Copy each line of the data that has "Static" in it.

### The data:
* * * * * * * * *

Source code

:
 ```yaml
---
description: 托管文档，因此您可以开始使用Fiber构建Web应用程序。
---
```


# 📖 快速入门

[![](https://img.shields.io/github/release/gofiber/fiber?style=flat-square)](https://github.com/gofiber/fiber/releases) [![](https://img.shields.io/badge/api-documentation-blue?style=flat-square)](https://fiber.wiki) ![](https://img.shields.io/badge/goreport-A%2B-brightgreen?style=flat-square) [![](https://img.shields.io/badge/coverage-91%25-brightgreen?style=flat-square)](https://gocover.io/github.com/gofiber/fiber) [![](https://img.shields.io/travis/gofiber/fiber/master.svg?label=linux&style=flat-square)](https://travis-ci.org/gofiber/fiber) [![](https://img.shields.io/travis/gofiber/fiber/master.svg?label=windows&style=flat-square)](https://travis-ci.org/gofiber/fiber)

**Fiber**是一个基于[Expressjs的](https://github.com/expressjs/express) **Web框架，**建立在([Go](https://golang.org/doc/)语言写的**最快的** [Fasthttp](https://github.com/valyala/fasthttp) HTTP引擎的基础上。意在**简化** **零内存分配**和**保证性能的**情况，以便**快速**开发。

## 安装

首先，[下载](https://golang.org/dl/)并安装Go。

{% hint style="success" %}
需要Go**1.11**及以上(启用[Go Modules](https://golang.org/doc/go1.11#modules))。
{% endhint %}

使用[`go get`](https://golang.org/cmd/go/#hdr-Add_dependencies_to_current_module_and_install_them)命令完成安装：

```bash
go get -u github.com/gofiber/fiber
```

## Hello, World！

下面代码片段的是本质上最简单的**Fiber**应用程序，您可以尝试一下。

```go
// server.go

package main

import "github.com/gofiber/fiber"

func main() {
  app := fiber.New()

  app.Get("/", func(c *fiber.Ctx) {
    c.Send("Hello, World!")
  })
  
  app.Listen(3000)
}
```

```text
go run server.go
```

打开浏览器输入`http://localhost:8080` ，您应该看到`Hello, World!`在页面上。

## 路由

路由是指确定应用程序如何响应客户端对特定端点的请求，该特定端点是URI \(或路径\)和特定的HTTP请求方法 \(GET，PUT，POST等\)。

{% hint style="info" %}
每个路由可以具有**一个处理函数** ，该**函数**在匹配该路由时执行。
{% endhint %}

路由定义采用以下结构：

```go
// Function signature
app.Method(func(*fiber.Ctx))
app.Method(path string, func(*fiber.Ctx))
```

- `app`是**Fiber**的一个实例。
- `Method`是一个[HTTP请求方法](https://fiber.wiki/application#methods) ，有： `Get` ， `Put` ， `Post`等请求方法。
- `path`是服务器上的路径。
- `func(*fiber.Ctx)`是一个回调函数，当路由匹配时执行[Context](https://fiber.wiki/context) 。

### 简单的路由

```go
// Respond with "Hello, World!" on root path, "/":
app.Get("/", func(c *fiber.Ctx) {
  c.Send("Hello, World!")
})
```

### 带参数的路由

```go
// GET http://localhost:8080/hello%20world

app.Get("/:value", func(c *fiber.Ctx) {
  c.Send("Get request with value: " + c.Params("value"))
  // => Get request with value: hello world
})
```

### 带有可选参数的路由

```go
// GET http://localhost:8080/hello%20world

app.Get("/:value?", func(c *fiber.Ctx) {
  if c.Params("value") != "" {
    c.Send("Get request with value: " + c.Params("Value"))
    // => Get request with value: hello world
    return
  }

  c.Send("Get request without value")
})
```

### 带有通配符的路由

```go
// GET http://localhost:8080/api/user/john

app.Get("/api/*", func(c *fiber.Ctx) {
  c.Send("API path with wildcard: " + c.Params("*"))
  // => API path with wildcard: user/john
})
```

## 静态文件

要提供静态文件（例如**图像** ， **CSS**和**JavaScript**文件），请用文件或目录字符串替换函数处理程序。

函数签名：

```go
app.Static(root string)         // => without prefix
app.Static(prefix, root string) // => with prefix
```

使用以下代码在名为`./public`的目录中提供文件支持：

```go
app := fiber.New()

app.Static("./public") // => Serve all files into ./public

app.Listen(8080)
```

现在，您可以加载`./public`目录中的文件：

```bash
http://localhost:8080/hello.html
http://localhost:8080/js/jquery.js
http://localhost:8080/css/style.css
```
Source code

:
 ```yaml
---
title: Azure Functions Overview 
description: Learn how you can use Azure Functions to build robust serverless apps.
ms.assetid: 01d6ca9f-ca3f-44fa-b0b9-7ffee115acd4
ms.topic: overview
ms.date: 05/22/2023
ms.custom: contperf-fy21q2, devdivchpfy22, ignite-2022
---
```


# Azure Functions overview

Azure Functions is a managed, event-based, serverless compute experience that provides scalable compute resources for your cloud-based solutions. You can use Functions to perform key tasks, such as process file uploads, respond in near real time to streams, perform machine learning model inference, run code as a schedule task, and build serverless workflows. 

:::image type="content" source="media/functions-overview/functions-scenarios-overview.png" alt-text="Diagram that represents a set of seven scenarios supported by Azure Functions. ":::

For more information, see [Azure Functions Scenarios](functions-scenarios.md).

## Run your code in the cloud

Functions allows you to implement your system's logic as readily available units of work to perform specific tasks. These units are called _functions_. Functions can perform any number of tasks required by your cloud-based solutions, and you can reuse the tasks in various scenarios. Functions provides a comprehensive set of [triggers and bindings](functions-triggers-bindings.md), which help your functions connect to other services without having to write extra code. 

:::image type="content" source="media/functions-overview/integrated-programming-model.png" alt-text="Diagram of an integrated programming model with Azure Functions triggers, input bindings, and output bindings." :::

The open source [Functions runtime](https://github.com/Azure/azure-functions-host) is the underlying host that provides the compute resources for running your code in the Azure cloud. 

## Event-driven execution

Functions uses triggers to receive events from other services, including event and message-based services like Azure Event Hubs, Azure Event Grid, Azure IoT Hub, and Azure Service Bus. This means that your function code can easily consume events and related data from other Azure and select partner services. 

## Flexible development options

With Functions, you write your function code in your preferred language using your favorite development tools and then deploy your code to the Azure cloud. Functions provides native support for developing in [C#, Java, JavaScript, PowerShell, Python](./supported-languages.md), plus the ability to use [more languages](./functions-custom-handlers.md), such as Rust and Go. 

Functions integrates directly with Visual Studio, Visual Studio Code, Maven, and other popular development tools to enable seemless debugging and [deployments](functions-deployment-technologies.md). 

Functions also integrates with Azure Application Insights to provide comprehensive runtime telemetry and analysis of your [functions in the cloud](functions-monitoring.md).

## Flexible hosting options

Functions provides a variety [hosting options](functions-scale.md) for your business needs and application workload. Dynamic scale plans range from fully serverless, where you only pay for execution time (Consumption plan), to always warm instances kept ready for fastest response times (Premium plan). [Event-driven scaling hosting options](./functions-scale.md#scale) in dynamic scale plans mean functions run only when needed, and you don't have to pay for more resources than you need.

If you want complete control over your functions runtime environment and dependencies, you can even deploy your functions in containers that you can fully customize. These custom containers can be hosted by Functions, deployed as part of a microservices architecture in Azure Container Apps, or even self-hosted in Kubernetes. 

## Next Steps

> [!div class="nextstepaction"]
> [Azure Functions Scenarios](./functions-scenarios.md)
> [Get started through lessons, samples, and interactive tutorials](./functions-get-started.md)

* * * * * * * * *

### Result:
app.Static(root string)         // => without prefix
app.Static(prefix, root string) // => with prefix
app.Static("./public") // => Serve all files into ./public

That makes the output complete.